- Your task -
Reproduce the opening lines of the records exactly, up to and including the line in which "and the group it belongs to." occurs.

- Information shown -
§

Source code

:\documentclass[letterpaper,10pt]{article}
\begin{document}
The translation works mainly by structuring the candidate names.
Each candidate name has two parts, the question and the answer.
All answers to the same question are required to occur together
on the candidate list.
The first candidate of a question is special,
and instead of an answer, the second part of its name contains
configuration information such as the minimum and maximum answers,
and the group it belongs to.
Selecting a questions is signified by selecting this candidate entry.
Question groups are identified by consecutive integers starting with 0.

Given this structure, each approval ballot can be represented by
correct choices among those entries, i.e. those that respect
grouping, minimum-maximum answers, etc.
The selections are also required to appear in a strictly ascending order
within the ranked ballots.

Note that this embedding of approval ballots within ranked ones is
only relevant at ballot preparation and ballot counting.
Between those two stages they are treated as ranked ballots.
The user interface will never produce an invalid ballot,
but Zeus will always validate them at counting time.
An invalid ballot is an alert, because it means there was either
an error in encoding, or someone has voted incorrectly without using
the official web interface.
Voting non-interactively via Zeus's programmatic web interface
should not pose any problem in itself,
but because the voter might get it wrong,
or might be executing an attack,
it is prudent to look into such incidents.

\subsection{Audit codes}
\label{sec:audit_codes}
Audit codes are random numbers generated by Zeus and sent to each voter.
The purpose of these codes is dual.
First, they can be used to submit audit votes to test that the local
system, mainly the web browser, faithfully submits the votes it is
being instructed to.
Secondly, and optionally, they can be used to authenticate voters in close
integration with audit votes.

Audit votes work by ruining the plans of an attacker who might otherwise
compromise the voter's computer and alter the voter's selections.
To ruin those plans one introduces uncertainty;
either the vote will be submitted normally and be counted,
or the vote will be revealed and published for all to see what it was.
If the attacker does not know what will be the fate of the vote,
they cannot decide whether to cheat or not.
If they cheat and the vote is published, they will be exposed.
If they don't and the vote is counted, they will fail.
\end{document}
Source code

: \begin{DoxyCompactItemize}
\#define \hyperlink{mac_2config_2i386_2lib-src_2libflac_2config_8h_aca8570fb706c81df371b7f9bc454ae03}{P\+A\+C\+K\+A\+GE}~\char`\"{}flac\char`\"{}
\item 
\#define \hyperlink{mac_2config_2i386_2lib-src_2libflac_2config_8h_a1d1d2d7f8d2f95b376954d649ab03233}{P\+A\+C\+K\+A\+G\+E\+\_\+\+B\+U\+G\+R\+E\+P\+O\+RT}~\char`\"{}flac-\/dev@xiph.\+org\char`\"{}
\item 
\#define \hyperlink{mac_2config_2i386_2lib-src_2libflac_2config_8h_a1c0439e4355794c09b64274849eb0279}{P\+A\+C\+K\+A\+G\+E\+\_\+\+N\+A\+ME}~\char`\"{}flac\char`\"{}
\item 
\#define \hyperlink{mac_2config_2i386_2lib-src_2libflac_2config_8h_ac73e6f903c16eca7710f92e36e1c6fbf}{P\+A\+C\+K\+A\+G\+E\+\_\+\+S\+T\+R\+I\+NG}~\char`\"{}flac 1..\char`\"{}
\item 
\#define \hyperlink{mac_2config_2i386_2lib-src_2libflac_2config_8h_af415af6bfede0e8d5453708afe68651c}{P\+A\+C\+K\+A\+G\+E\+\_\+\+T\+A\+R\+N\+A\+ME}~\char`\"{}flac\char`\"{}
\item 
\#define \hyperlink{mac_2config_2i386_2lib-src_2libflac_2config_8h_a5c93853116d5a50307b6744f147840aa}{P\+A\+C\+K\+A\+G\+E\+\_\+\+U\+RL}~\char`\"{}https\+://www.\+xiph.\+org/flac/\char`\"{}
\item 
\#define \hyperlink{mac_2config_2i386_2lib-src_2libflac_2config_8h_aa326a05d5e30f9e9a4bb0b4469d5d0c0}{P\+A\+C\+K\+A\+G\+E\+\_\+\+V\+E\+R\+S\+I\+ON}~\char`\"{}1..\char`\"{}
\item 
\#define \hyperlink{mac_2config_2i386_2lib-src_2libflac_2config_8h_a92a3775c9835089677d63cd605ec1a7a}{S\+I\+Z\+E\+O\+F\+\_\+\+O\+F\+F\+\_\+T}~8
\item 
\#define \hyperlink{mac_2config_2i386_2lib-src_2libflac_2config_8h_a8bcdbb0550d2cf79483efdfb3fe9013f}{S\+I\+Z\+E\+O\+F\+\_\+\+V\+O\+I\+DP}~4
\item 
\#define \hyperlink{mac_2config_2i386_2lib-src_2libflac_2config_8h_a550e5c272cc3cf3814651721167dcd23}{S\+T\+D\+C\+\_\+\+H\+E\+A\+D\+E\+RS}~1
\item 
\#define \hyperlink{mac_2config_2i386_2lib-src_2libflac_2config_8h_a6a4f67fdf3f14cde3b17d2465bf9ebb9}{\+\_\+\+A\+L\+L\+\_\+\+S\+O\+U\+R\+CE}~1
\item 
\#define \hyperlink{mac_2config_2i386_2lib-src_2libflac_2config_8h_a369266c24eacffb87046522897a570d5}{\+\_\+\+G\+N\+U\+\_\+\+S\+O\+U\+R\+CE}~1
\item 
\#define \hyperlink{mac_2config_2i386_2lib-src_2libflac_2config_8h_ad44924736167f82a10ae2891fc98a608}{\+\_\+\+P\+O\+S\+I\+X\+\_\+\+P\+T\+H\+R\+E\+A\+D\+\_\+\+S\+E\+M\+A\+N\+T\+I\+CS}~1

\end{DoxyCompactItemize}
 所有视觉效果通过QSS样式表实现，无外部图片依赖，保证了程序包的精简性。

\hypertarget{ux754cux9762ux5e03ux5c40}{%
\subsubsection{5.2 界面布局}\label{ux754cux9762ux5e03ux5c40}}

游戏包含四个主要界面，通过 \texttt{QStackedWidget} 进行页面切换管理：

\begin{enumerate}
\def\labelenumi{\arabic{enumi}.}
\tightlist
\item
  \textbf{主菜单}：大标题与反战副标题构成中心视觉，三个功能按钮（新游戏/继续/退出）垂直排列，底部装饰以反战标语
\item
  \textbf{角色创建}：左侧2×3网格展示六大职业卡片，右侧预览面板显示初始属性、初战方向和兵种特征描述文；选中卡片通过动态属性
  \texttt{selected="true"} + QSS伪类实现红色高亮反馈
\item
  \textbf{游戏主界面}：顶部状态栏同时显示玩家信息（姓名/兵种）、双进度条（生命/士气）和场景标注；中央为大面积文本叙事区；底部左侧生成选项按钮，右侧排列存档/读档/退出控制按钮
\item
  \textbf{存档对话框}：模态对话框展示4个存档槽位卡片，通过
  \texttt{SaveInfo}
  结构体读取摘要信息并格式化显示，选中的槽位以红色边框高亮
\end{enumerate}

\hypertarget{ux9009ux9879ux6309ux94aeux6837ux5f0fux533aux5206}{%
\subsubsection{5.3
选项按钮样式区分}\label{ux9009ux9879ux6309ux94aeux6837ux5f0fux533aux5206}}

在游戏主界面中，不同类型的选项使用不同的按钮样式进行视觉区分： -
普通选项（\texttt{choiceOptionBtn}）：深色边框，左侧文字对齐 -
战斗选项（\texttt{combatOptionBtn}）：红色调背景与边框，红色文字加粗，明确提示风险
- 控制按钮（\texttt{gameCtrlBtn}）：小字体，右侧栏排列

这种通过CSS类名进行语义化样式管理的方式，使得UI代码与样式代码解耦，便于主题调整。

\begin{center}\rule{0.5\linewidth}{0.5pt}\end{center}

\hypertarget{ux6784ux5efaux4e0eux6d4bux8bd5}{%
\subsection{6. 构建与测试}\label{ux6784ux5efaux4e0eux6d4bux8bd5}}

§

- Task solution -
Source code

:\documentclass[letterpaper,10pt]{article}
\begin{document}
The translation works mainly by structuring the candidate names.
Each candidate name has two parts, the question and the answer.
All answers to the same question are required to occur together
on the candidate list.
The first candidate of a question is special,
and instead of an answer, the second part of its name contains
configuration information such as the minimum and maximum answers,
and the group it belongs to.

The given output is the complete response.